There was a bar in the dark, book-lined bedroom and hors d'oeuvres were passed in the elegant, well-lit living room, and then Ms. Steinem spoke. "I'm writing an on the road book, but I feel bad, because I don't know how to drive," she told the room of 30 or so women. "But then I found out that Kerouac didn't either."

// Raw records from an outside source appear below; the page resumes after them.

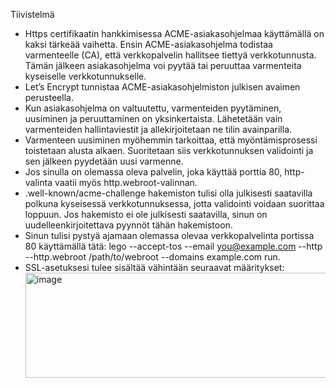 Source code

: Tiivistelmä
- Https certifikaatin hankkimisessa ACME-asiakasohjelmaa käyttämällä on kaksi tärkeää vaihetta. Ensin ACME-asiakasohjelma todistaa varmenteelle (CA), että verkkopalvelin hallitsee tiettyä verkkotunnusta. Tämän jälkeen asiakasohjelma voi pyytää tai peruuttaa varmenteita kyseiselle verkkotunnukselle.
- Let’s Encrypt tunnistaa ACME-asiakasohjelmiston julkisen avaimen perusteella.
- Kun asiakasohjelma on valtuutettu, varmenteiden pyytäminen, uusiminen ja peruuttaminen on yksinkertaista. Lähetetään vain varmenteiden hallintaviestit ja allekirjoitetaan ne tilin avainparilla.
- Varmenteen uusiminen myöhemmin tarkoittaa, että myöntämisprosessi toistetaan alusta alkaen. Suoritetaan siis verkkotunnuksen validointi ja sen jälkeen pyydetään uusi varmenne.
- Jos sinulla on olemassa oleva palvelin, joka käyttää porttia 80, http-valinta vaatii myös http.webroot-valinnan.
- .well-known/acme-challenge hakemiston tulisi olla julkisesti saatavilla polkuna kyseisessä verkkotunnuksessa, jotta validointi voidaan suorittaa loppuun. Jos hakemisto ei ole julkisesti saatavilla, sinun on uudelleenkirjoitettava pyynnöt tähän hakemistoon.
- Sinun tulisi pystyä ajamaan olemassa olevaa verkkopalvelinta portissa 80 käyttämällä tätä: lego --accept-tos --email you@example.com --http --http.webroot /path/to/webroot --domains example.com run.
- SSL-asetuksesi tulee sisältää vähintään seuraavat määritykset: <img width="551" height="168" alt="image" src="https://github.com/user-attachments/assets/61fee65d-1100-4763-8e6f-1c970521cb5f" />
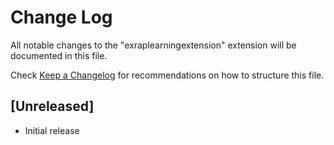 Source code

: # Change Log

All notable changes to the "exraplearningextension" extension will be documented in this file.

Check [Keep a Changelog](http://keepachangelog.com/) for recommendations on how to structure this file.

## [Unreleased]

- Initial release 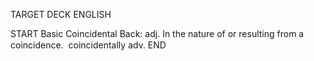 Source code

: TARGET DECK
ENGLISH

START
Basic
Coincidental
Back: adj. In the nature of or resulting from a coincidence.  coincidentally adv.
END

Ms. Steinem introduced Jane Campion, whose new film, Bright Star, is a dreamy, touching tale about the poet John Keats, and his relationship with his neighbor, Fanny Brawne. (Excellent performances in those roles by the foxy Ben Whishaw and the luminous Abbie Cornish.) Ms. Campion spoke about the film, and then the topic of filmmaking came up. "I look forward to the day when we stop saying 'woman filmmaker,'" she said. "I mean, you just say 'artist.' And there are so many women novelists…" But she admitted that filmmaking has a glass ceiling, when it comes to women, and Ms. Steinem pointed out that Campion is the only female director to have won the Palm D'or at the Cannes Film Festival — an award that was introduced in 1955. In addition, Campion is one of only three women — out of 396 people — ever nominated for a Best Director Oscar. No woman has ever won.

Melissa Silverstein reminded everyone that 50% of movie tickets are purchased by women, yet women direct 9% of films. She insisted that purchasing a movie ticket is like a vote, and urged those listening to vote for women, and to vote well — opening weekend.

The conversation touched upon how hard it is to get funding, and how, since many film critics are men, films made by women often suffer from harsh reviews after they're made. Campion admitted that her career was given a boost by grants given to female filmmakers by the Australian government.

Ms. Campion closed with this thought: "Women gave birth to everyone on this planet. No one, no one on this planet didn't come through a woman. It makes me furious that people don't seem to care what women think."